A Google Protobuf implementation with enif (Erlang nif)

38 stars 21 forks source link

{error, tid_not_found} when encoding/decoding #8

Closed bwalkowi closed 5 years ago

bwalkowi commented 5 years ago

Hi,

sometimes I get tid_not_found during either data encoding or decoding. After eliminating the option that messages were invalid I take a look at enif_protobuf code. If I understand it correctly some space is allocated in state (exactly erlang:system_info(logical_processors) slots) so that each thread can keep it's data there. When new thread comes it simply takes one of the empty slots. If no slot is available then {error, tid_not_found} is returned. Is it possible that there can be more threads than logical_processors? or that threads die and are respawned with dirrefent tid? Either way, would it be possible to clear state->tdata so it can be populated again instead of returning error? or add function to do so (e.g. purge_tdata) from erlang?

jinganix commented 5 years ago

Yes, you understand correctly. We can clear state->tdata and populate it again.

Attaching data to every thread as the thread-specific data, maybe it's a better way to solve the problem. However, I failed to find a proper way to get and set thread-specific data.

There is another way. The ep_tdata_t is not thread specific. We can pop or create tdata from a synchronized pool. Push it back after encoding or decoding for reuse.

bwalkowi commented 5 years ago

Synchronized pool sounds good. I thought ep_tdata_t was thread specific since ep_lock_t that points to it also keeps tid and one thread always uses ep_lock_t it previously marked. But if it is not then synchronized pool should fix the problem. It will create new tdata only if there are more than logical_processors threads trying to encode/decode msg at the same time.

On the other hand, if it is not thread specific and can be reused then cleaning it should be as simple as setting state->lock_used to 0 (or 1 and immediately taking first slot for current thread)? With this no new memory would need to be allocated. Also I assume it should be rather rare so populating it again shouldn't be expensive.

What do you think?

jinganix commented 5 years ago

Have you changed +S Schedulers:SchedulerOnline options? My cpu has 8 logic cores, when I use +S16:16 options the error will occur. Changing erlang:system_info(logical_processors) to erlang:system_info(schedulers) will fix this.

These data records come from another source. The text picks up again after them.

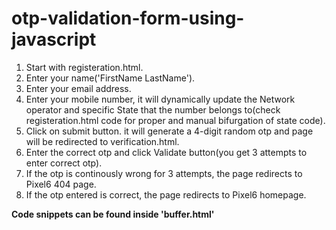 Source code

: # otp-validation-form-using-javascript
1. Start with registeration.html.
2. Enter your name('FirstName LastName').
3. Enter your email address.
4. Enter your mobile number, it will dynamically update the Network operator and specific State that the number belongs to(check registeration.html code for proper and manual bifurgation of state code).
5. Click on submit button. it will generate a 4-digit random otp and page will be redirected to verification.html.
6. Enter the correct otp and click Validate button(you get 3 attempts to enter correct otp).
7. If the otp is continously wrong for 3 attempts, the page redirects to Pixel6 404 page.
8. If the otp entered is correct, the page redirects to Pixel6 homepage.

**Code snippets can be found inside 'buffer.html'**
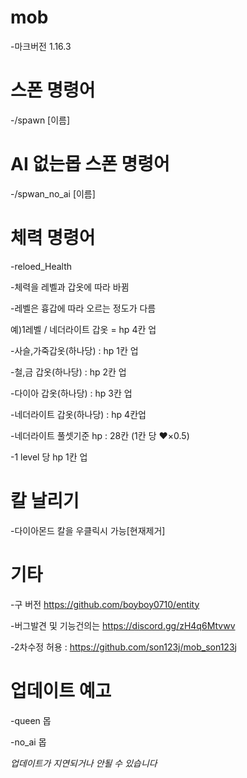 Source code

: # mob
-마크버전 1.16.3

# 스폰 명령어 
-/spawn [이름]


# AI 없는몹 스폰 명령어 
-/spwan_no_ai [이름]

# 체력 명령어
-reloed_Health
  
  -체력을 레벨과 갑옷에 따라 바뀜
  
  -레벨은 흉갑에 따라 오르는 정도가 다름
   
   예)1레벨 / 네더라이트 갑옷 = hp 4칸 업 
  
 -사슬,가죽갑옷(하나당) : hp 1칸 업
  
 -철,금 갑옷(하나당) : hp 2칸 업 
  
 -다이아 갑옷(하나당) : hp 3칸 업
  
 -네더라이트 갑옷(하나당) : hp 4칸업
  
 -네더라이트 풀셋기준 hp : 28칸 (1칸 당 ❤×0.5)

 -1 level 당 hp 1칸 업

# 칼 날리기
-다이아몬드 칼을 우클릭시 가능[현재제거]

# 기타
-구 버전 https://github.com/boyboy0710/entity

-버그발견 및 기능건의는 https://discord.gg/zH4q6Mtvwv

-2차수정 허용 : https://github.com/son123j/mob_son123j
# 업데이트 예고
-queen 몹

-no_ai 몹

*업데이트가 지연되거나 안될 수 있습니다*
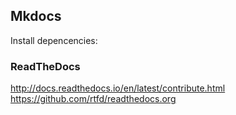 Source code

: ## Mkdocs

Install depencencies:  


### ReadTheDocs 

http://docs.readthedocs.io/en/latest/contribute.html  
https://github.com/rtfd/readthedocs.org  
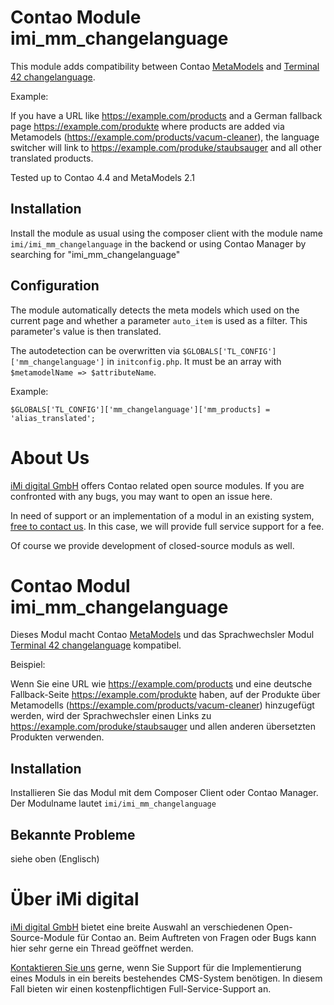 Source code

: Contao Module imi_mm_changelanguage
====================================

This module adds compatibility between Contao [MetaModels](https://now.metamodel.me/) and [Terminal 42 changelanguage](terminal42/contao-changelanguage).

Example:

If you have a URL like https://example.com/products and a German fallback page https://example.com/produkte where products are added via Metamodels (https://example.com/products/vacum-cleaner), the language switcher will link to  https://example.com/produke/staubsauger and all other translated products.

Tested up to Contao 4.4 and MetaModels 2.1

Installation
------------

Install the module as usual using the composer client with the module name `imi/imi_mm_changelanguage` in the backend or using Contao Manager by searching for "imi_mm_changelanguage"


Configuration
-------------

The module automatically detects the meta models which used on the current page
and whether a parameter `auto_item` is used as a filter. This parameter's
value is then translated.

The autodetection can be overwritten via `$GLOBALS['TL_CONFIG']['mm_changelanguage']` in `initconfig.php`. It must be an array with `$metamodelName => $attributeName`.

Example:

    $GLOBALS['TL_CONFIG']['mm_changelanguage']['mm_products] = 'alias_translated';
    
About Us
=================

[iMi digital GmbH](http://www.imi.de/) offers Contao related open source modules. If you are confronted with any bugs, you may want to open an issue here.

In need of support or an implementation of a modul in an existing system, [free to contact us](mailto:a.menk@iMi.de). In this case, we will provide full service support for a fee.

Of course we provide development of closed-source moduls as well.


Contao Modul imi_mm_changelanguage
==================================

Dieses Modul macht Contao [MetaModels](https://now.metamodel.me/) und das Sprachwechsler Modul [Terminal 42 changelanguage](terminal42/contao-changelanguage) kompatibel.

Beispiel:

Wenn Sie eine URL wie https://example.com/products und eine deutsche Fallback-Seite https://example.com/produkte haben, auf der Produkte über Metamodells (https://example.com/products/vacum-cleaner) hinzugefügt werden, wird der Sprachwechsler einen Links zu https://example.com/produke/staubsauger und allen anderen übersetzten Produkten verwenden.

Installation
------------

Installieren Sie das Modul mit dem Composer Client oder Contao Manager. Der Modulname lautet `imi/imi_mm_changelanguage`

Bekannte Probleme
-----------------

siehe oben (Englisch)

Über iMi digital
================

[iMi digital GmbH](http://www.imi.de/) bietet eine breite Auswahl an verschiedenen Open-Source-Module für Contao an. Beim Auftreten von Fragen oder Bugs kann hier sehr gerne ein Thread geöffnet werden.

[Kontaktieren Sie uns](mailto:a.menk@iMi.de) gerne, wenn Sie Support für die Implementierung eines Moduls in ein bereits bestehendes CMS-System benötigen. In diesem Fall bieten wir einen kostenpflichtigen Full-Service-Support an.

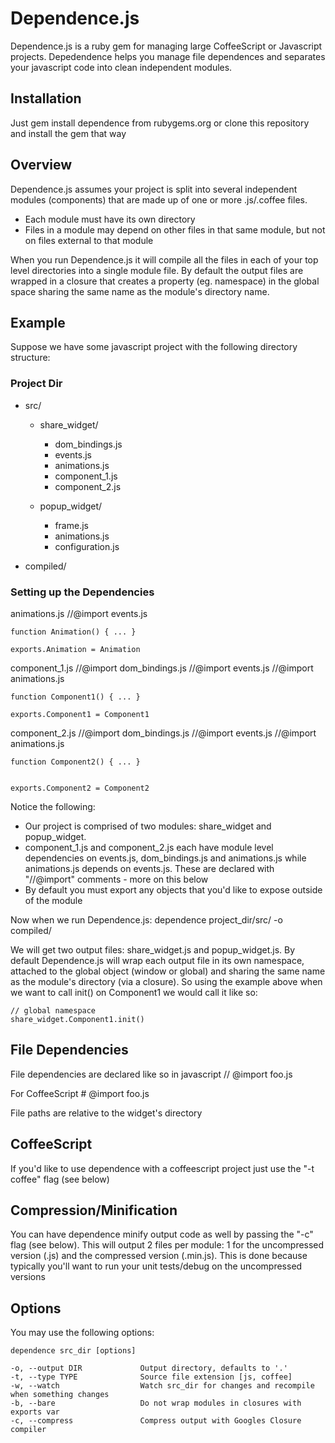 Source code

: Dependence.js
====================
Dependence.js is a ruby gem for managing large CoffeeScript or Javascript projects. Depedendence helps you manage file
dependences and separates your javascript code into clean independent modules. 

Installation 
---------------------
Just gem install dependence from rubygems.org or clone this repository and install the gem that way


Overview
---------------------
Dependence.js assumes your project is split into several independent modules (components) that are made up of one or more .js/.coffee files.
- Each module must have its own directory
- Files in a module may depend on other files in that same module, but not on files external to that module 


When you run Dependence.js it will compile all the files in each of your top level directories into a single module file.
By default the output files are wrapped in a closure that creates a property (eg. namespace) in the global space sharing the
same name as the module's directory name.

Example
---------------------
Suppose we have some javascript project with the following directory structure:

### Project Dir
* src/
  - share_widget/ 
      + dom_bindings.js
      + events.js
      + animations.js
      + component_1.js
      + component_2.js

  - popup_widget/
      + frame.js
      + animations.js
      + configuration.js

* compiled/


### Setting up the Dependencies 

animations.js
    //@import events.js

    function Animation() { ... }

    exports.Animation = Animation

component_1.js
    //@import dom_bindings.js
    //@import events.js 
    //@import animations.js 

    function Component1() { ... }

    exports.Component1 = Component1 

component_2.js
    //@import dom_bindings.js
    //@import events.js 
    //@import animations.js

    function Component2() { ... }


    exports.Component2 = Component2 

Notice the following:
- Our project is comprised of two modules: share_widget and popup_widget. 
- component_1.js and component_2.js each have module level dependencies on events.js, dom_bindings.js and animations.js while animations.js depends on events.js. These are declared with "//@import" comments - more on this below
- By default you must export any objects that you'd like to expose outside of the module


Now when we run Dependence.js:
    dependence project_dir/src/ -o compiled/

We will get two output files: share_widget.js and popup_widget.js. By default Dependence.js will wrap each output file in its own namespace, attached to the global object (window or global) and sharing the same name as the module's directory (via a closure). So using the example above when we want to call init() on Component1 we would call it like so:

    // global namespace
    share_widget.Component1.init()


File Dependencies
---------------------

File dependencies are declared like so in javascript
    // @import foo.js

For CoffeeScript
    # @import foo.js

File paths are relative to the widget's directory


CoffeeScript
---------------------
If you'd like to use dependence with a coffeescript project just use the "-t coffee" flag (see below)


Compression/Minification
---------------------
You can have dependence minify output code as well by passing the "-c" flag (see below). This will output 2 files
per module: 1 for the uncompressed version (.js) and the compressed version (.min.js). This is done because typically
you'll want to run your unit tests/debug on the uncompressed versions


Options
---------------------
You may use the following options:
    
    dependence src_dir [options]

    -o, --output DIR             Output directory, defaults to '.' 
    -t, --type TYPE              Source file extension [js, coffee]
    -w, --watch                  Watch src_dir for changes and recompile when something changes
    -b, --bare                   Do not wrap modules in closures with exports var
    -c, --compress               Compress output with Googles Closure compiler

We could not simply clear state->lock_used and take the first ep_tdata_t for reuse, because it might be used by other threads. We should lock it at least.

bwalkowi commented 5 years ago

erlang:system_info(schedulers) is better limit than erlang:system_info(logical_processors). Then again, I wonder if situations where threads dies without taking down whole system and are respawned with new tid are possible. Even if number of threads is constant tid can change. Maybe beside changing logical_processors to schedulers we should also use synchronized pool/stack as state->locks (e.g. linked list). Then each thread can pop one slot from it and push it back ones it finishes encoding/decoding. Since there shouldn't be more threads than schedulers we can allocate all slots at load time.

How about this?

jinganix commented 5 years ago

Yes, it's a robust method. But if we use a pool, we should lock it twice when every encoding or decoding. Your previous method that clearing state->lock_used is better, by carefully comparison.

Because when state->lock_used == state->lock_n, we don't need any lock. If any tid is changed, then no tdata will be resolved, we just wait for the state->cache_lock then clear state->lock_used.

bwalkowi commented 5 years ago

Sure, if you're fine with this I will try to implement it and create a pr after testing.